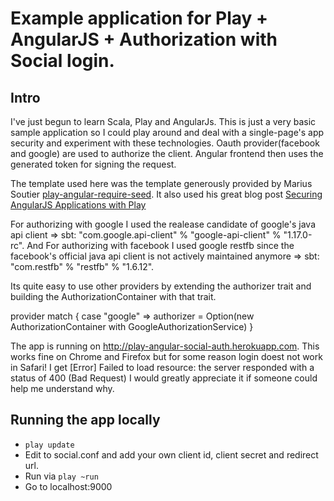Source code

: # Example application for Play + AngularJS + Authorization with Social login.

## Intro

I've just begun to learn Scala, Play and AngularJs. This is just a very basic sample application so I could play around and deal with a single-page's app security and experiment with these technologies. Oauth provider(facebook and google) are used to authorize the client. Angular frontend then uses the generated token for signing the request. 

The template used here was the template generously provided by Marius Soutier [play-angular-require-seed](https://github.com/mariussoutier/play-angular-require-seed).
It also used his great blog post [Securing AngularJS Applications with Play](http://www.mariussoutier.com/blog/2013/07/14/272/)

For authorizing with google I used the realease candidate of google's java api client => sbt: "com.google.api-client" % "google-api-client" % "1.17.0-rc". And For authorizing with facebook I used google restfb since the facebook's official java api client is not actively maintained anymore => sbt:  "com.restfb" % "restfb" % "1.6.12".


Its quite easy to use other providers by extending the authorizer trait and building the AuthorizationContainer with that trait. 

provider match
{
   case "google" => authorizer = Option(new                			AuthorizationContainer with GoogleAuthorizationService)
}

The app is running on http://play-angular-social-auth.herokuapp.com. This works fine on Chrome and Firefox but for some reason login doest not work in Safari!
I get [Error] Failed to load resource: the server responded with a status of 400 (Bad Request)
I would greatly appreciate it if someone could help me understand why.

## Running the app locally

* `play update`
* Edit to social.conf and add your own client id, client secret and redirect url.
* Run via `play ~run`
* Go to localhost:9000

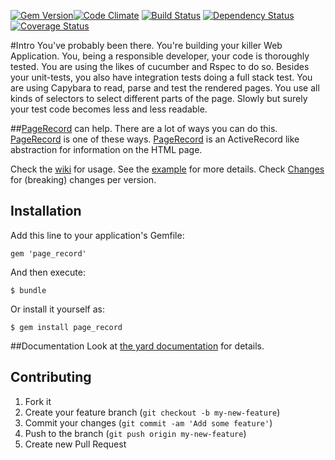 [![Gem Version](https://badge.fury.io/rb/page_record.png)](http://badge.fury.io/rb/page_record)[![Code Climate](https://codeclimate.com/github/appdrones/page_record.png)](https://codeclimate.com/github/appdrones/page_record) [![Build Status](https://travis-ci.org/appdrones/page_record.png)](https://travis-ci.org/appdrones/page_record) [![Dependency Status](https://gemnasium.com/appdrones/page_record.png)](https://gemnasium.com/appdrones/page_record) [![Coverage Status](https://coveralls.io/repos/appdrones/page_record/badge.png)](https://coveralls.io/r/appdrones/page_record)

#Intro
You've probably been there. You're building your killer Web Application. You, being a responsible developer, your code is thoroughly tested. You are using the likes of cucumber and Rspec to do so. Besides your unit-tests, you also have integration tests doing a full stack test. You are using Capybara to read, parse and test the rendered pages. You use all kinds of selectors to select different parts of the page. Slowly but surely your test code becomes less and less readable.

##[PageRecord](http://rubydoc.info/github/appdrones/page_record/PageRecord) can help.
There are a lot of ways you can do this. [PageRecord](http://rubydoc.info/github/appdrones/page_record/PageRecord) is one of these ways. [PageRecord](http://rubydoc.info/github/appdrones/page_record/PageRecord) is an ActiveRecord like abstraction for information on the HTML page. 

Check the [wiki](https://github.com/appdrones/page_record/wiki) for usage.  See the [example](https://github.com/appdrones/page_record_example) for more details. Check [Changes](https://github.com/appdrones/page_record/blob/master/CHANGES.md) for (breaking) changes per version.

## Installation

Add this line to your application's Gemfile:

    gem 'page_record'

And then execute:

    $ bundle

Or install it yourself as:

    $ gem install page_record

##Documentation
Look at [the yard documentation](http://rubydoc.info/github/appdrones/page_record/PageRecord) for details. 


## Contributing

1. Fork it
2. Create your feature branch (`git checkout -b my-new-feature`)
3. Commit your changes (`git commit -am 'Add some feature'`)
4. Push to the branch (`git push origin my-new-feature`)
5. Create new Pull Request


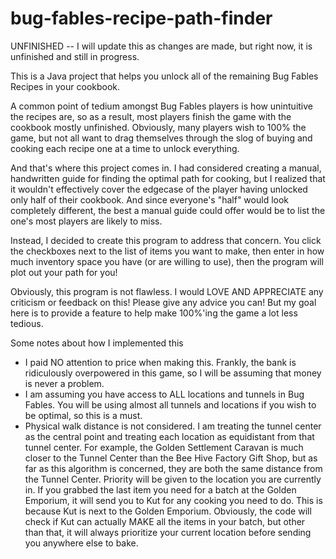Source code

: # bug-fables-recipe-path-finder

UNFINISHED -- I will update this as changes are made, but right now, it is unfinished and still in progress.

This is a Java project that helps you unlock all of the remaining Bug Fables Recipes in your cookbook.

A common point of tedium amongst Bug Fables players is how unintuitive the recipes are, so as a result, most players finish the game with the cookbook mostly unfinished. Obviously, many players wish to 100% the game, but not all want to drag themselves through the slog of buying and cooking each recipe one at a time to unlock everything.

And that's where this project comes in. I had considered creating a manual, handwritten guide for finding the optimal path for cooking, but I realized that it wouldn't effectively cover the edgecase of the player having unlocked only half of their cookbook. And since everyone's "half" would look completely different, the best a manual guide could offer would be to list the one's most players are likely to miss.

Instead, I decided to create this program to address that concern. You click the checkboxes next to the list of items you want to make, then enter in how much inventory space you have (or are willing to use), then the program will plot out your path for you!

Obviously, this program is not flawless. I would LOVE AND APPRECIATE any criticism or feedback on this! Please give any advice you can! But my goal here is to provide a feature to help make 100%'ing the game a lot less tedious.

Some notes about how I implemented this
 - I paid NO attention to price when making this. Frankly, the bank is ridiculously overpowered in this game, so I will be assuming that money is never a problem.
 - I am assuming you have access to ALL locations and tunnels in Bug Fables. You will be using almost all tunnels and locations if you wish to be optimal, so this is a must.
 - Physical walk distance is not considered. I am treating the tunnel center as the central point and treating each location as equidistant from that tunnel center. For example, the Golden Settlement Caravan is much closer to the Tunnel Center than the Bee Hive Factory Gift Shop, but as far as this algorithm is concerned, they are both the same distance from the Tunnel Center. Priority will be given to the location you are currently in. If you grabbed the last item you need for a batch at the Golden Emporium, it will send you to Kut for any cooking you need to do. This is because Kut is next to the Golden Emporium. Obviously, the code will check if Kut can actually MAKE all the items in your batch, but other than that, it will always prioritize your current location before sending you anywhere else to bake.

REQUIREMENT: Copy every record above exactly, leaving out the pictures.

EXERCISE RESPONSE:
Source code

: # Example application for Play + AngularJS + Authorization with Social login.

## Intro

I've just begun to learn Scala, Play and AngularJs. This is just a very basic sample application so I could play around and deal with a single-page's app security and experiment with these technologies. Oauth provider(facebook and google) are used to authorize the client. Angular frontend then uses the generated token for signing the request. 

The template used here was the template generously provided by Marius Soutier [play-angular-require-seed](https://github.com/mariussoutier/play-angular-require-seed).
It also used his great blog post [Securing AngularJS Applications with Play](http://www.mariussoutier.com/blog/2013/07/14/272/)

For authorizing with google I used the realease candidate of google's java api client => sbt: "com.google.api-client" % "google-api-client" % "1.17.0-rc". And For authorizing with facebook I used google restfb since the facebook's official java api client is not actively maintained anymore => sbt:  "com.restfb" % "restfb" % "1.6.12".


Its quite easy to use other providers by extending the authorizer trait and building the AuthorizationContainer with that trait. 

provider match
{
   case "google" => authorizer = Option(new                			AuthorizationContainer with GoogleAuthorizationService)
}

The app is running on http://play-angular-social-auth.herokuapp.com. This works fine on Chrome and Firefox but for some reason login doest not work in Safari!
I get [Error] Failed to load resource: the server responded with a status of 400 (Bad Request)
I would greatly appreciate it if someone could help me understand why.

## Running the app locally

* `play update`
* Edit to social.conf and add your own client id, client secret and redirect url.
* Run via `play ~run`
* Go to localhost:9000

 [![Gem Version](https://badge.fury.io/rb/page_record.png)](http://badge.fury.io/rb/page_record)[![Code Climate](https://codeclimate.com/github/appdrones/page_record.png)](https://codeclimate.com/github/appdrones/page_record) [![Build Status](https://travis-ci.org/appdrones/page_record.png)](https://travis-ci.org/appdrones/page_record) [![Dependency Status](https://gemnasium.com/appdrones/page_record.png)](https://gemnasium.com/appdrones/page_record) [![Coverage Status](https://coveralls.io/repos/appdrones/page_record/badge.png)](https://coveralls.io/r/appdrones/page_record)

#Intro
You've probably been there. You're building your killer Web Application. You, being a responsible developer, your code is thoroughly tested. You are using the likes of cucumber and Rspec to do so. Besides your unit-tests, you also have integration tests doing a full stack test. You are using Capybara to read, parse and test the rendered pages. You use all kinds of selectors to select different parts of the page. Slowly but surely your test code becomes less and less readable.

##[PageRecord](http://rubydoc.info/github/appdrones/page_record/PageRecord) can help.
There are a lot of ways you can do this. [PageRecord](http://rubydoc.info/github/appdrones/page_record/PageRecord) is one of these ways. [PageRecord](http://rubydoc.info/github/appdrones/page_record/PageRecord) is an ActiveRecord like abstraction for information on the HTML page. 

Check the [wiki](https://github.com/appdrones/page_record/wiki) for usage.  See the [example](https://github.com/appdrones/page_record_example) for more details. Check [Changes](https://github.com/appdrones/page_record/blob/master/CHANGES.md) for (breaking) changes per version.

## Installation

Add this line to your application's Gemfile:

    gem 'page_record'

And then execute:

    $ bundle

Or install it yourself as:

    $ gem install page_record

##Documentation
Look at [the yard documentation](http://rubydoc.info/github/appdrones/page_record/PageRecord) for details. 


## Contributing

1. Fork it
2. Create your feature branch (`git checkout -b my-new-feature`)
3. Commit your changes (`git commit -am 'Add some feature'`)
4. Push to the branch (`git push origin my-new-feature`)
5. Create new Pull Request


Source code

: # bug-fables-recipe-path-finder

UNFINISHED -- I will update this as changes are made, but right now, it is unfinished and still in progress.

This is a Java project that helps you unlock all of the remaining Bug Fables Recipes in your cookbook.

A common point of tedium amongst Bug Fables players is how unintuitive the recipes are, so as a result, most players finish the game with the cookbook mostly unfinished. Obviously, many players wish to 100% the game, but not all want to drag themselves through the slog of buying and cooking each recipe one at a time to unlock everything.

And that's where this project comes in. I had considered creating a manual, handwritten guide for finding the optimal path for cooking, but I realized that it wouldn't effectively cover the edgecase of the player having unlocked only half of their cookbook. And since everyone's "half" would look completely different, the best a manual guide could offer would be to list the one's most players are likely to miss.

Instead, I decided to create this program to address that concern. You click the checkboxes next to the list of items you want to make, then enter in how much inventory space you have (or are willing to use), then the program will plot out your path for you!

Obviously, this program is not flawless. I would LOVE AND APPRECIATE any criticism or feedback on this! Please give any advice you can! But my goal here is to provide a feature to help make 100%'ing the game a lot less tedious.

Some notes about how I implemented this
 - I paid NO attention to price when making this. Frankly, the bank is ridiculously overpowered in this game, so I will be assuming that money is never a problem.
 - I am assuming you have access to ALL locations and tunnels in Bug Fables. You will be using almost all tunnels and locations if you wish to be optimal, so this is a must.
 - Physical walk distance is not considered. I am treating the tunnel center as the central point and treating each location as equidistant from that tunnel center. For example, the Golden Settlement Caravan is much closer to the Tunnel Center than the Bee Hive Factory Gift Shop, but as far as this algorithm is concerned, they are both the same distance from the Tunnel Center. Priority will be given to the location you are currently in. If you grabbed the last item you need for a batch at the Golden Emporium, it will send you to Kut for any cooking you need to do. This is because Kut is next to the Golden Emporium. Obviously, the code will check if Kut can actually MAKE all the items in your batch, but other than that, it will always prioritize your current location before sending you anywhere else to bake.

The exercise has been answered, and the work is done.